Exercise details:
Without including any image, retype the records word for word.
▬▬▬
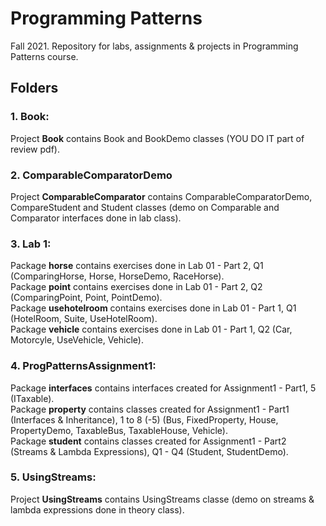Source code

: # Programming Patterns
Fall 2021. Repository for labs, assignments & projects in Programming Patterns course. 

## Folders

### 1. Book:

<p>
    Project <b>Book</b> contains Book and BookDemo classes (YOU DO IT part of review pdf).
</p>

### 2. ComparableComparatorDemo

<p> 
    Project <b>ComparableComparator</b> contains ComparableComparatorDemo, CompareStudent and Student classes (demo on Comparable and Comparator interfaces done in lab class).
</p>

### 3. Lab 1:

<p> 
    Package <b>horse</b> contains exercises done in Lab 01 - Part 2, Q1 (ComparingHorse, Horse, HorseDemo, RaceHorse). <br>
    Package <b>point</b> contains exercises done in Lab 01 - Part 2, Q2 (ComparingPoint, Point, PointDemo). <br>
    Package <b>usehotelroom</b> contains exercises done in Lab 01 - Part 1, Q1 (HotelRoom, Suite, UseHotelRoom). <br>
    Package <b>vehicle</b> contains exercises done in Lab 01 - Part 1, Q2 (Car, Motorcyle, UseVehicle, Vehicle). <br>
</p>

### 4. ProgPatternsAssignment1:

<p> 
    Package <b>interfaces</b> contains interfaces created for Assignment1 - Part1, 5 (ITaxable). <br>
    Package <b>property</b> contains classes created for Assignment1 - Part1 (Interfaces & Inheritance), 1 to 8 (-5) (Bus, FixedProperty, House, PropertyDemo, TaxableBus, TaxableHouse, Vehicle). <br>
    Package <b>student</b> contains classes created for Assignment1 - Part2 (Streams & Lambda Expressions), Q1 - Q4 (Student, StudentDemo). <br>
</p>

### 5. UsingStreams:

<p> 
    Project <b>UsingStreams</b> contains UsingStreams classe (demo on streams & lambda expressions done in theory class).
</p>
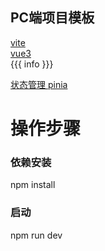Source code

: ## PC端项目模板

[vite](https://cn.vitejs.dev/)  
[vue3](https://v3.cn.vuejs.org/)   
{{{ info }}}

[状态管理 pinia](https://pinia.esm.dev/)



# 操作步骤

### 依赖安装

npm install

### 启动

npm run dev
▬▬▬
Final answer:
Source code

: # Programming Patterns
Fall 2021. Repository for labs, assignments & projects in Programming Patterns course. 

## Folders

### 1. Book:

<p>
    Project <b>Book</b> contains Book and BookDemo classes (YOU DO IT part of review pdf).
</p>

### 2. ComparableComparatorDemo

<p> 
    Project <b>ComparableComparator</b> contains ComparableComparatorDemo, CompareStudent and Student classes (demo on Comparable and Comparator interfaces done in lab class).
</p>

### 3. Lab 1:

<p> 
    Package <b>horse</b> contains exercises done in Lab 01 - Part 2, Q1 (ComparingHorse, Horse, HorseDemo, RaceHorse). <br>
    Package <b>point</b> contains exercises done in Lab 01 - Part 2, Q2 (ComparingPoint, Point, PointDemo). <br>
    Package <b>usehotelroom</b> contains exercises done in Lab 01 - Part 1, Q1 (HotelRoom, Suite, UseHotelRoom). <br>
    Package <b>vehicle</b> contains exercises done in Lab 01 - Part 1, Q2 (Car, Motorcyle, UseVehicle, Vehicle). <br>
</p>

### 4. ProgPatternsAssignment1:

<p> 
    Package <b>interfaces</b> contains interfaces created for Assignment1 - Part1, 5 (ITaxable). <br>
    Package <b>property</b> contains classes created for Assignment1 - Part1 (Interfaces & Inheritance), 1 to 8 (-5) (Bus, FixedProperty, House, PropertyDemo, TaxableBus, TaxableHouse, Vehicle). <br>
    Package <b>student</b> contains classes created for Assignment1 - Part2 (Streams & Lambda Expressions), Q1 - Q4 (Student, StudentDemo). <br>
</p>

### 5. UsingStreams:

<p> 
    Project <b>UsingStreams</b> contains UsingStreams classe (demo on streams & lambda expressions done in theory class).
</p>
Source code

: ## PC端项目模板

[vite](https://cn.vitejs.dev/)  
[vue3](https://v3.cn.vuejs.org/)   
{{{ info }}}

[状态管理 pinia](https://pinia.esm.dev/)



# 操作步骤

### 依赖安装

npm install

### 启动

npm run dev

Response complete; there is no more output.